U.K. Sought Broad Access to Apple Customers’ Data ft.com

Tim Bradshaw and Anna Gross, Financial Times:

The new [Investigatory Powers Tribunal] filing prepared by two judges sets out the “assumed facts” on which the case will be argued at a court hearing scheduled for early next year.

[…]

However, the new IPT filing states the [technical capability notice] “is not limited to” data stored under ADP, suggesting the UK government sought bulk interception access to Apple’s standard iCloud service, which is much more widely used by the company’s customers.

It is routine for law enforcement to request access to individual iCloud accounts, and Apple says it complies to the best of its ability with legal requests. But “bulk interception access” would go well beyond these kinds of targeted requests and reverting to the kind of global surveillance apparatus made public in 2013. The more cynical reader might imagine such a system still exists regardless of operating systems and web browsers defaulting to secure connections in the intervening years. I have not seen evidence of this. I think the Times’ reporting supports the notion that intelligence services can no longer monitor these kinds of communications in bulk as they once did.

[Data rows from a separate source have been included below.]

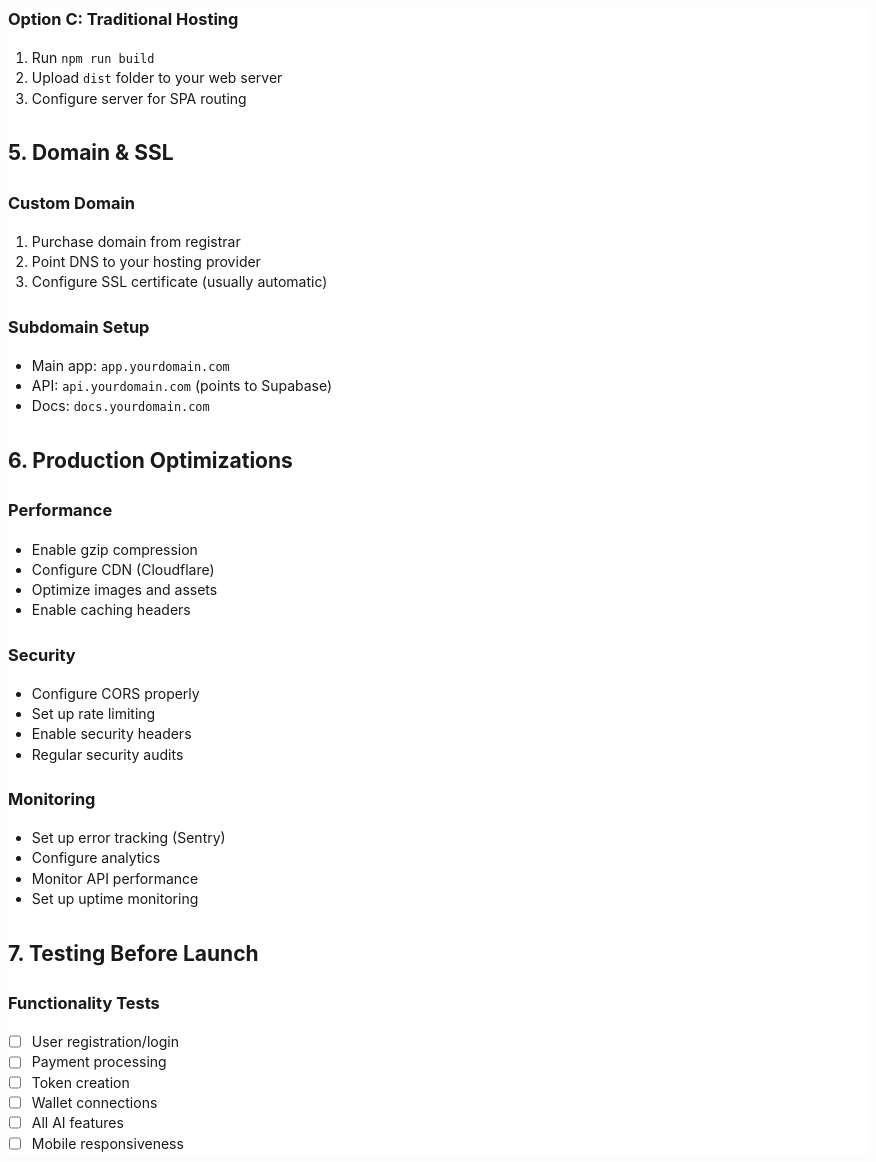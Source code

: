 ### Option C: Traditional Hosting
1. Run `npm run build`
2. Upload `dist` folder to your web server
3. Configure server for SPA routing

## 5. Domain & SSL

### Custom Domain
1. Purchase domain from registrar
2. Point DNS to your hosting provider
3. Configure SSL certificate (usually automatic)

### Subdomain Setup
- Main app: `app.yourdomain.com`
- API: `api.yourdomain.com` (points to Supabase)
- Docs: `docs.yourdomain.com`

## 6. Production Optimizations

### Performance
- Enable gzip compression
- Configure CDN (Cloudflare)
- Optimize images and assets
- Enable caching headers

### Security
- Configure CORS properly
- Set up rate limiting
- Enable security headers
- Regular security audits

### Monitoring
- Set up error tracking (Sentry)
- Configure analytics
- Monitor API performance
- Set up uptime monitoring

## 7. Testing Before Launch

### Functionality Tests
- [ ] User registration/login
- [ ] Payment processing
- [ ] Token creation
- [ ] Wallet connections
- [ ] All AI features
- [ ] Mobile responsiveness
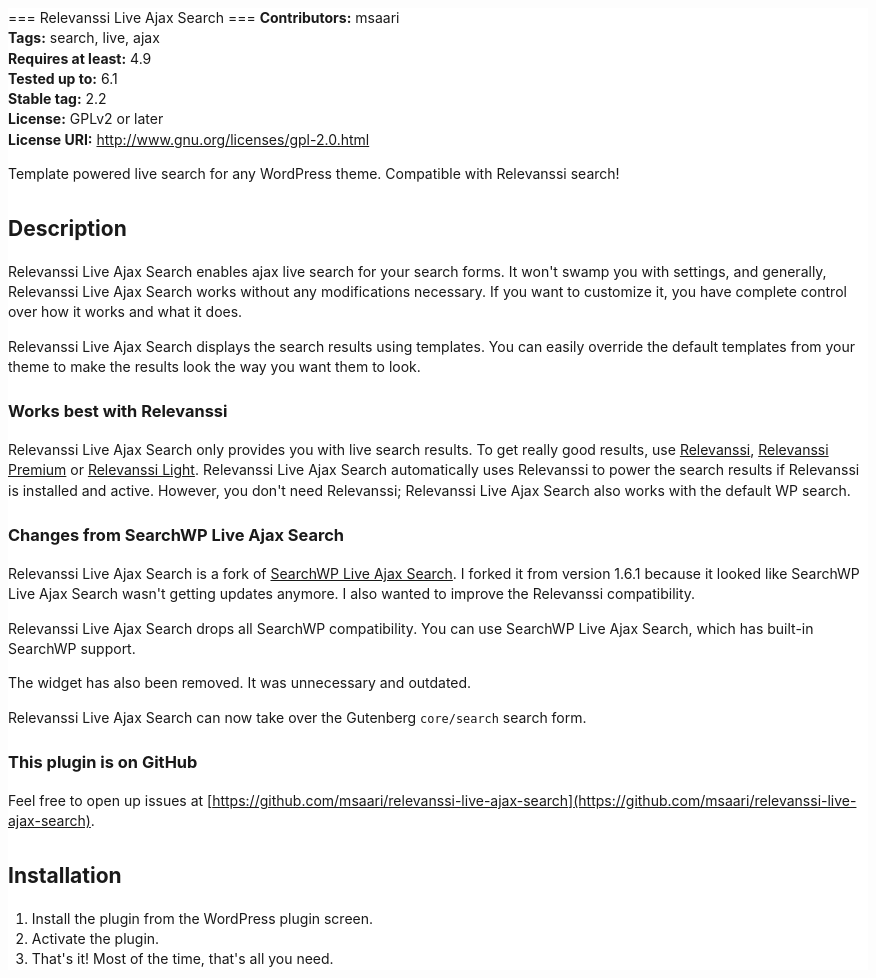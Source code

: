 === Relevanssi Live Ajax Search ===
**Contributors:** msaari \
**Tags:** search, live, ajax \
**Requires at least:** 4.9 \
**Tested up to:** 6.1 \
**Stable tag:** 2.2 \
**License:** GPLv2 or later \
**License URI:** http://www.gnu.org/licenses/gpl-2.0.html

Template powered live search for any WordPress theme. Compatible with Relevanssi search!


## Description

Relevanssi Live Ajax Search enables ajax live search for your search forms. It won't swamp you with settings, and generally, Relevanssi Live Ajax Search works without any modifications necessary. If you want to customize it, you have complete control over how it works and what it does.

Relevanssi Live Ajax Search displays the search results using templates. You can easily override the default templates from your theme to make the results look the way you want them to look.


### Works best with Relevanssi

Relevanssi Live Ajax Search only provides you with live search results. To get really good results, use [Relevanssi](https://wordpress.org/plugins/relevanssi/), [Relevanssi Premium](https://www.relevanssi.com/buy-premium/) or [Relevanssi Light](https://wordpress.org/plugins/relevanssi-light/). Relevanssi Live Ajax Search automatically uses Relevanssi to power the search results if Relevanssi is installed and active. However, you don't need Relevanssi; Relevanssi Live Ajax Search also works with the default WP search.


### Changes from SearchWP Live Ajax Search

Relevanssi Live Ajax Search is a fork of [SearchWP Live Ajax Search](https://wordpress.org/plugins/searchwp-live-ajax-search/). I forked it from version 1.6.1 because it looked like SearchWP Live Ajax Search wasn't getting updates anymore. I also wanted to improve the Relevanssi compatibility.

Relevanssi Live Ajax Search drops all SearchWP compatibility. You can use SearchWP Live Ajax Search, which has built-in SearchWP support.

The widget has also been removed. It was unnecessary and outdated.

Relevanssi Live Ajax Search can now take over the Gutenberg `core/search` search form.


### This plugin is on GitHub

Feel free to open up issues at
[https://github.com/msaari/relevanssi-live-ajax-search](https://github.com/msaari/relevanssi-live-ajax-search).


## Installation

1. Install the plugin from the WordPress plugin screen.
1. Activate the plugin.
1. That's it! Most of the time, that's all you need.
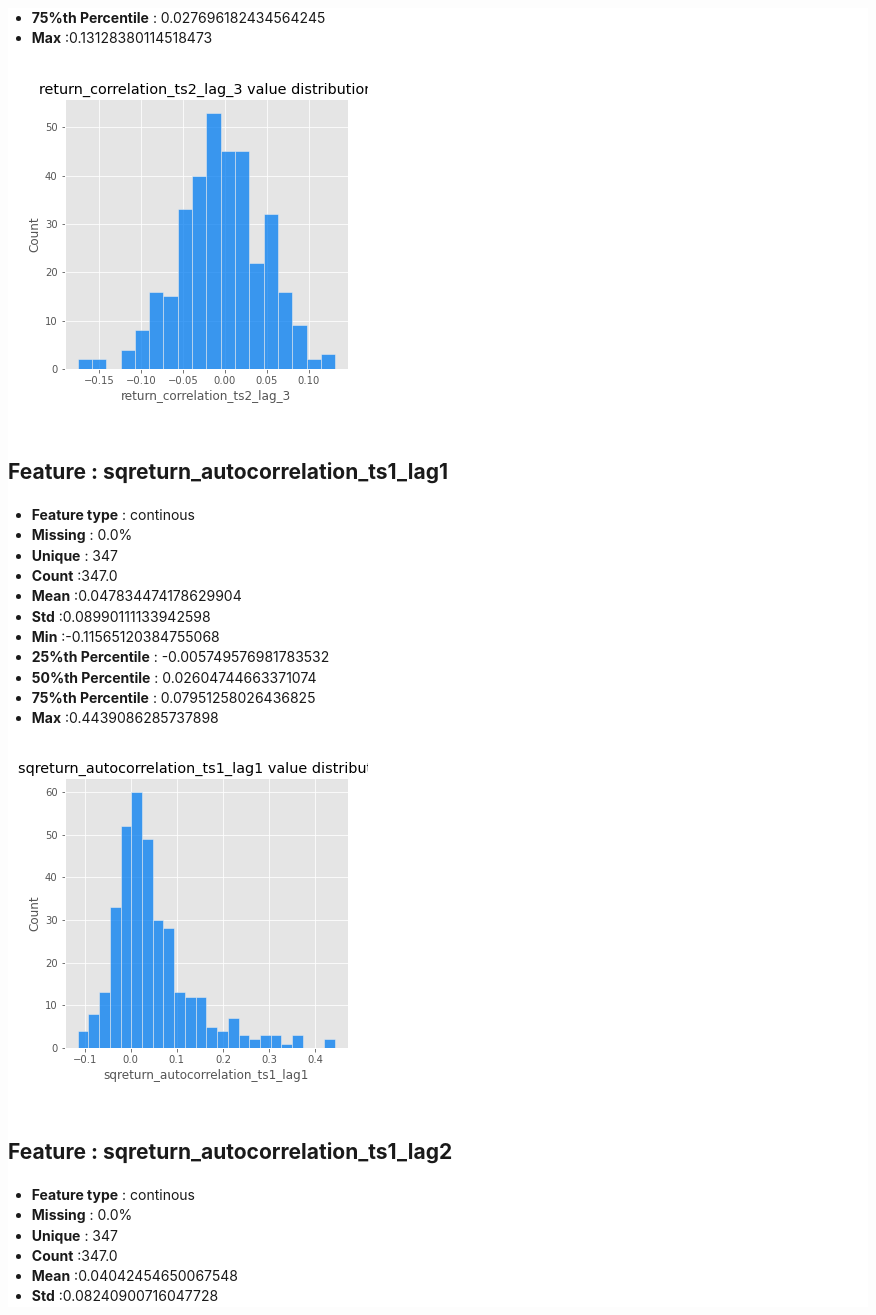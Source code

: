 - **75%th Percentile** : 0.027696182434564245
- **Max** :0.13128380114518473

![](return_correlation_ts2_lag_3.png)
## Feature : sqreturn_autocorrelation_ts1_lag1
- **Feature type** : continous
- **Missing** : 0.0%
- **Unique** : 347
- **Count** :347.0
- **Mean** :0.047834474178629904
- **Std** :0.08990111133942598
- **Min** :-0.11565120384755068
- **25%th Percentile** : -0.005749576981783532
- **50%th Percentile** : 0.02604744663371074
- **75%th Percentile** : 0.07951258026436825
- **Max** :0.4439086285737898

![](sqreturn_autocorrelation_ts1_lag1.png)
## Feature : sqreturn_autocorrelation_ts1_lag2
- **Feature type** : continous
- **Missing** : 0.0%
- **Unique** : 347
- **Count** :347.0
- **Mean** :0.04042454650067548
- **Std** :0.08240900716047728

The filing also apparently throws cold water on Tulsi Gabbard’s claim that the U.K. is rescinding its demands for an Advanced Data Protection backdoor. Again, the secrecy around this prevents us from gaining specificity or clarity. It even requires the judges to rely on “assumed facts” which, as Bradshaw and Gross write, are “not the same as asserting that [they are] factually the case”, because they cannot confirm the existence of the technical capability notice. Insert your personal favourite dystopian literary reference here.